The first picture is my Pleco. I just got him about a month and a half ago. I was walking around trying to decide what pleco to get when I though I decided and went to get the guy there when all of a sudden I see this pleco swimming around like a normal fish. It was so funny and I bought him instead. He is such a funny guy, he eats food from the top of the tank and literally lays on his back at the top to eat the food, sometimes he does a full circle. He lays on his back for quite some time. 

Next is my Balas. I've had them for about 6 months now and they were just babies when I got them. It's amazing how fast they grow. They are a great fish to have, not shy at all and full of energy. They even take food from my hands.


The last one is my OB Pea****. His name is Patches. He's the best I have to say. Always active and on the go. He has to be the smartest fish I have ever owned, very responsive about what's going on outside of the tank. When I sit and watch TV by his tank he never leaves my side and stay's by me.


----------



## fishfreaks (Jan 19, 2005)

Great pics, love your setup! What size is your tank?


----------



## Georgia Peach (Sep 23, 2005)

I used to have a pleco that ate the same way! he would beat all of the other fish to the top and eat up most of the food~ LOL - nice tank you have an great pics!


----------



## Osiris (Jan 18, 2005)

Sweet shot on the pleco! Most impressive!


----------



## piotrkol1 (Jan 12, 2006)

you got a pic of the whole tank?


----------



## micstarz (Oct 22, 2005)

cool, jeeez whats got into the pleco?


----------



## Chicklette (Feb 18, 2006)

> Great pics, love your setup! What size is your tank?

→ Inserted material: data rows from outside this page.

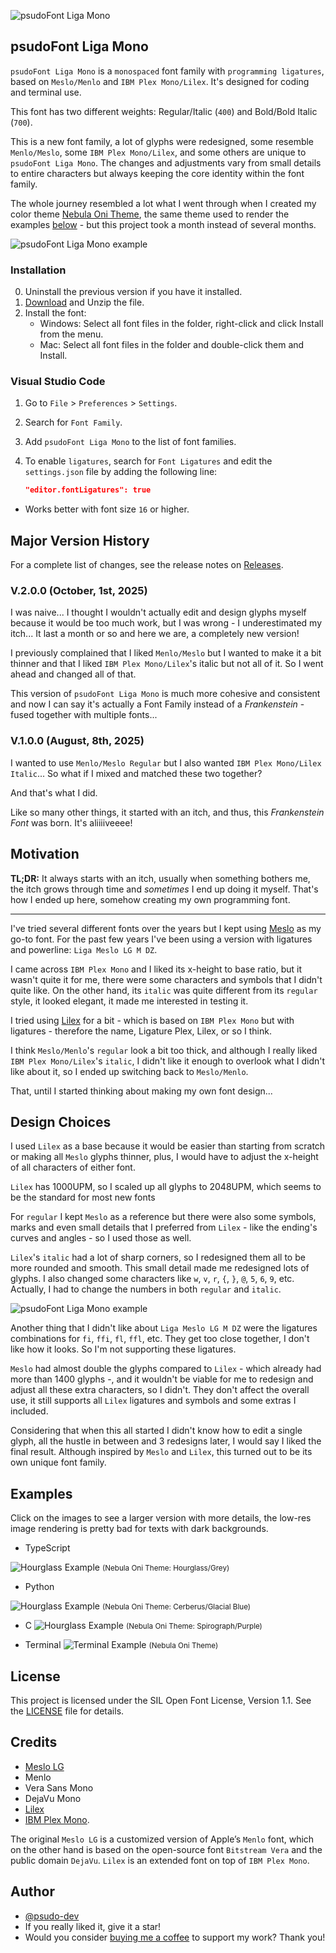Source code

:![psudoFont Liga Mono](./img/psudoFont_Liga_Mono.png)

## psudoFont Liga Mono

`psudoFont Liga Mono` is a `monospaced` font family with `programming ligatures`, based on `Meslo/Menlo` and `IBM Plex Mono/Lilex`. It's designed for coding and terminal use.

This font has two different weights: Regular/Italic (`400`) and Bold/Bold Italic (`700`).

This is a new font family, a lot of glyphs were redesigned, some resemble `Menlo/Meslo`, some `IBM Plex Mono/Lilex`, and some others are unique to `psudoFont Liga Mono`. The changes and adjustments vary from small details to entire characters but always keeping the core identity within the font family.

The whole journey resembled a lot what I went through when I created my color theme [Nebula Oni Theme](https://github.com/psudo-dev/nebula-oni-theme/), the same theme used to render the examples [below](#examples) - but this project took a month instead of several months.

![psudoFont Liga Mono example](img/psudoFont_example_01.png)

### Installation

0. Uninstall the previous version if you have it installed.
1. [Download](https://github.com/psudo-dev/psudofont-liga-mono/releases/download/v.2.1.0/psudoFont_Liga_Mono.zip) and Unzip the file.
2. Install the font:
    - Windows: Select all font files in the folder, right-click and click Install from the menu.
    - Mac: Select all font files in the folder and double-click them and Install.

### Visual Studio Code

1. Go to `File` > `Preferences` > `Settings`.
2. Search for `Font Family`.
3. Add `psudoFont Liga Mono` to the list of font families.
4. To enable `ligatures`, search for `Font Ligatures` and edit the `settings.json` file by adding the following line:

    ```json
    "editor.fontLigatures": true
    ```

-   Works better with font size `16` or higher.

## Major Version History

For a complete list of changes, see the release notes on [Releases](https://github.com/psudo-dev/psudofont-liga-mono/releases).

### V.2.0.0 (October, 1st, 2025)

I was naive... I thought I wouldn't actually edit and design glyphs myself because it would be too much work, but I was wrong - I underestimated my itch... It last a month or so and here we are, a completely new version!

I previously complained that I liked `Menlo/Meslo` but I wanted to make it a bit thinner and that I liked `IBM Plex Mono/Lilex`'s italic but not all of it. So I went ahead and changed all of that.

This version of `psudoFont Liga Mono` is much more cohesive and consistent and now I can say it's actually a Font Family instead of a _Frankenstein_ - fused together with multiple fonts...

### V.1.0.0 (August, 8th, 2025)

I wanted to use `Menlo/Meslo Regular` but I also wanted `IBM Plex Mono/Lilex Italic`... So what if I mixed and matched these two together?

And that's what I did.

Like so many other things, it started with an itch, and thus, this _Frankenstein Font_ was born. It's aliiiiveeee!

## Motivation

**TL;DR:** It always starts with an itch, usually when something bothers me, the itch grows through time and _sometimes_ I end up doing it myself. That's how I ended up here, somehow creating my own programming font.

---

I've tried several different fonts over the years but I kept using [Meslo](https://github.com/andreberg/Meslo-Font) as my go-to font. For the past few years I've been using a version with ligatures and powerline: `Liga Meslo LG M DZ`.

I came across `IBM Plex Mono` and I liked its x-height to base ratio, but it wasn't quite it for me, there were some characters and symbols that I didn't quite like. On the other hand, its `italic` was quite different from its `regular` style, it looked elegant, it made me interested in testing it.

I tried using [Lilex](https://github.com/mishamyrt/Lilex) for a bit - which is based on `IBM Plex Mono` but with ligatures - therefore the name, Ligature Plex, Lilex, or so I think.

I think `Meslo/Menlo`'s `regular` look a bit too thick, and although I really liked `IBM Plex Mono/Lilex`'s `italic`, I didn't like it enough to overlook what I didn't like about it, so I ended up switching back to `Meslo/Menlo`.

That, until I started thinking about making my own font design...

## Design Choices

I used `Lilex` as a base because it would be easier than starting from scratch or making all `Meslo` glyphs thinner, plus, I would have to adjust the x-height of all characters of either font.

`Lilex` has 1000UPM, so I scaled up all glyphs to 2048UPM, which seems to be the standard for most new fonts

For `regular` I kept `Meslo` as a reference but there were also some symbols, marks and even small details that I preferred from `Lilex` - like the ending's curves and angles - so I used those as well.

`Lilex`'s `italic` had a lot of sharp corners, so I redesigned them all to be more rounded and smooth. This small detail made me redesigned lots of glyphs. I also changed some characters like `w`, `v`, `r`, `{`, `}`, `@`, `5`, `6`, `9`, etc. Actually, I had to change the numbers in both `regular` and `italic`.

![psudoFont Liga Mono example](img/psudoFont_example_02.png)

Another thing that I didn't like about `Liga Meslo LG M DZ` were the ligatures combinations for `fi`, `ffi`, `fl`, `ffl`, etc. They get too close together, I don't like how it looks. So I'm not supporting these ligatures.

`Meslo` had almost double the glyphs compared to `Lilex` - which already had more than 1400 glyphs -, and it wouldn't be viable for me to redesign and adjust all these extra characters, so I didn't. They don't affect the overall use, it still supports all `Lilex` ligatures and symbols and some extras I included.

Considering that when this all started I didn't know how to edit a single glyph, all the hustle in between and 3 redesigns later, I would say I liked the final result. Although inspired by `Meslo` and `Lilex`, this turned out to be its own unique font family.

## Examples

Click on the images to see a larger version with more details, the low-res image rendering is pretty bad for texts with dark backgrounds.

-   TypeScript

![Hourglass Example](./img/typescript_sample.png)
<small>(Nebula Oni Theme: Hourglass/Grey)</small>

-   Python

![Hourglass Example](./img/python_sample.png)
<small>(Nebula Oni Theme: Cerberus/Glacial Blue)</small>

-   C
    ![Hourglass Example](./img/c_sample.png)
    <small>(Nebula Oni Theme: Spirograph/Purple)</small>

-   Terminal
    ![Terminal Example](./img/terminal_sample.png)
    <small>(Nebula Oni Theme)</small>

## License

This project is licensed under the SIL Open Font License, Version 1.1. See the [LICENSE](./LICENSE) file for details.

## Credits

-   [Meslo LG](https://github.com/andreberg/Meslo-Font)
-   Menlo
-   Vera Sans Mono
-   DejaVu Mono
-   [Lilex](https://github.com/mishamyrt/Lilex)
-   [IBM Plex Mono](https://github.com/IBM/plex).

The original `Meslo LG` is a customized version of Apple’s `Menlo` font, which on the other hand is based on the open-source font `Bitstream Vera` and the public domain `DejaVu`. `Lilex` is an extended font on top of `IBM Plex Mono`.

## Author

-   [@psudo-dev](https://github.com/psudo-dev/)
-   If you really liked it, give it a star!
-   Would you consider [buying me a coffee](https://buymeacoffee.com/psudodev) to support my work? Thank you!
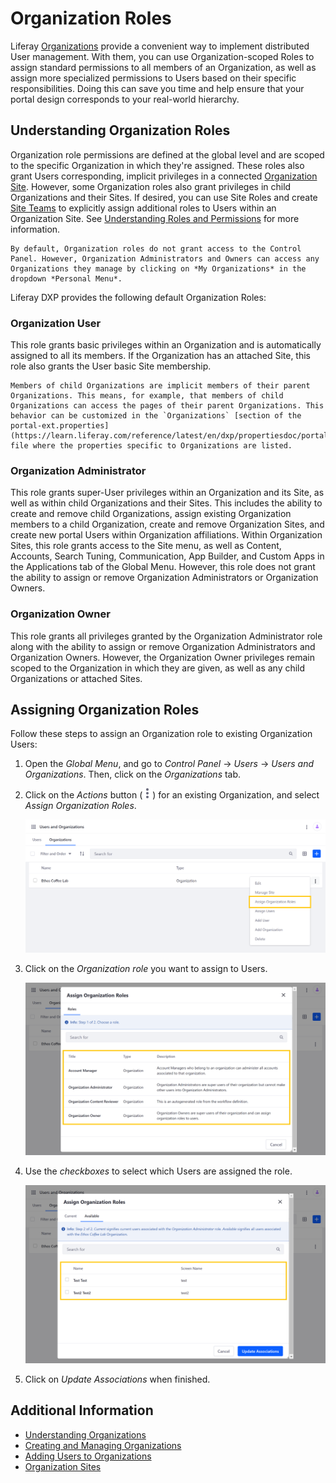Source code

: # Organization Roles

Liferay [Organizations](./understanding-organizations.md) provide a convenient way to implement distributed User management. With them, you can use Organization-scoped Roles to assign standard permissions to all members of an Organization, as well as assign more specialized permissions to Users based on their specific responsibilities. Doing this can save you time and help ensure that your portal design corresponds to your real-world hierarchy.

## Understanding Organization Roles

Organization role permissions are defined at the global level and are scoped to the specific Organization in which they're assigned. These roles also grant Users corresponding, implicit privileges in a connected [Organization Site](./organization-sites.md). However, some Organization roles also grant privileges in child Organizations and their Sites. If desired, you can use Site Roles and create [Site Teams](../../site-building/building-sites/site-membership/creating-teams-for-sites.md) to explicitly assign additional roles to Users within an Organization Site. See [Understanding Roles and Permissions](../roles-and-permissions/understanding-roles-and-permissions.md) for more information.

```{note}
By default, Organization roles do not grant access to the Control Panel. However, Organization Administrators and Owners can access any Organizations they manage by clicking on *My Organizations* in the dropdown *Personal Menu*.
```

Liferay DXP provides the following default Organization Roles:

### Organization User

This role grants basic privileges within an Organization and is automatically assigned to all its members. If the Organization has an attached Site, this role also grants the User basic Site membership.

```{note}
Members of child Organizations are implicit members of their parent Organizations. This means, for example, that members of child Organizations can access the pages of their parent Organizations. This behavior can be customized in the `Organizations` [section of the portal-ext.properties](https://learn.liferay.com/reference/latest/en/dxp/propertiesdoc/portal.properties.html#Organizations) file where the properties specific to Organizations are listed.
```

### Organization Administrator

This role grants super-User privileges within an Organization and its Site, as well as within child Organizations and their Sites. This includes the ability to create and remove child Organizations, assign existing Organization members to a child Organization, create and remove Organization Sites, and create new portal Users within Organization affiliations. Within Organization Sites, this role grants access to the Site menu, as well as Content, Accounts, Search Tuning, Communication, App Builder, and Custom Apps in the Applications tab of the Global Menu. However, this role does not grant the ability to assign or remove Organization Administrators or Organization Owners.

### Organization Owner

This role grants all privileges granted by the Organization Administrator role along with the ability to assign or remove Organization Administrators and Organization Owners. However, the Organization Owner privileges remain scoped to the Organization in which they are given, as well as any child Organizations or attached Sites.

## Assigning Organization Roles

Follow these steps to assign an Organization role to existing Organization Users:

1. Open the *Global Menu*, and go to *Control Panel* &rarr; *Users* &rarr; *Users and Organizations*. Then, click on the *Organizations* tab.

1. Click on the *Actions* button (![Actions Button](../../images/icon-actions.png)) for an existing Organization, and select *Assign Organization Roles*.

    ![Select Assign Organization Roles.](./organization-roles/images/01.png)

1. Click on the *Organization role* you want to assign to Users.

    ![Click on the Organization role you want to assign to Users](./organization-roles/images/02.png)

1. Use the *checkboxes* to select which Users are assigned the role.

    ![Use the checkboxes to select which Users are assigned the role.](./organization-roles/images/03.png)

1. Click on *Update Associations* when finished.

## Additional Information

* [Understanding Organizations](./understanding-organizations.md)
* [Creating and Managing Organizations](./creating-and-managing-organizations.md)
* [Adding Users to Organizations](./adding-users-to-organizations.md)
* [Organization Sites](./organization-sites.md)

Thanks! The bala tank with the pleco is a 75 gallon, I have a 75 gallon tropical with another pleco, the pea**** is in a 30 gallon, I have puffers in a 10 gallon. Im on to my last tank, a 150 gallon for my 4 balas and pleco because they will need a bigger tank.



> you got a pic of the whole tank?


I'll take some today and post them this afternoon. 

I have to say the pleco is a goof ball. He's always doing some kind of new weird trick.


----------



## Chicklette (Feb 18, 2006)

Okay, here are my tanks:

*Tropical Fish (75 gallon)*





*Balas (75 Gallon)*





*Couple Africans - (30 Gallon) Patche's Tank - Pea**** & Pip - Lab*


----------



## AshleytheGreat (Jul 24, 2005)

Is your one tank full of guppies?


----------



## Chicklette (Feb 18, 2006)

> Is your one tank full of guppies?


Yes, LOL. What some? I have to bring some to the LSF, it's getting out of hand. I gave some away but I have to start bringing a ton in. I called and they said they would take them as a donation.


----------



## BlueMaxx (Jan 10, 2006)

I like guppiesd might get some for the house


----------



## Chicklette (Feb 18, 2006)

I like guppies too, even though they are common there still cute.


----------



## AshleytheGreat (Jul 24, 2005)

I was plannign on filling my 20 G with males, all different colors! They're just so pretty!


----------



## Chicklette (Feb 18, 2006)

I bet that would be a pretty tank. My mom has a 10 gallon filled with guppies, it's quite pretty.


----------



## fishfreaks (Jan 19, 2005)

Awesome shots, I love the wood pieces you've got in your tropical tank


----------



## Lydia (Feb 6, 2005)

Doodles?? Are you doodles?


----------



## fishfreaks (Jan 19, 2005)

Lydia said:


> Doodles?? Are you doodles?


I believe so, the bala tank looks familiar


----------



## Chicklette (Feb 18, 2006)

Yes, Im Doodles, LOL. I lost all my info and my computer crashed. But yep, Im Doodles.


----------



## fishfreaks (Jan 19, 2005)

In that case, :hi: back!


----------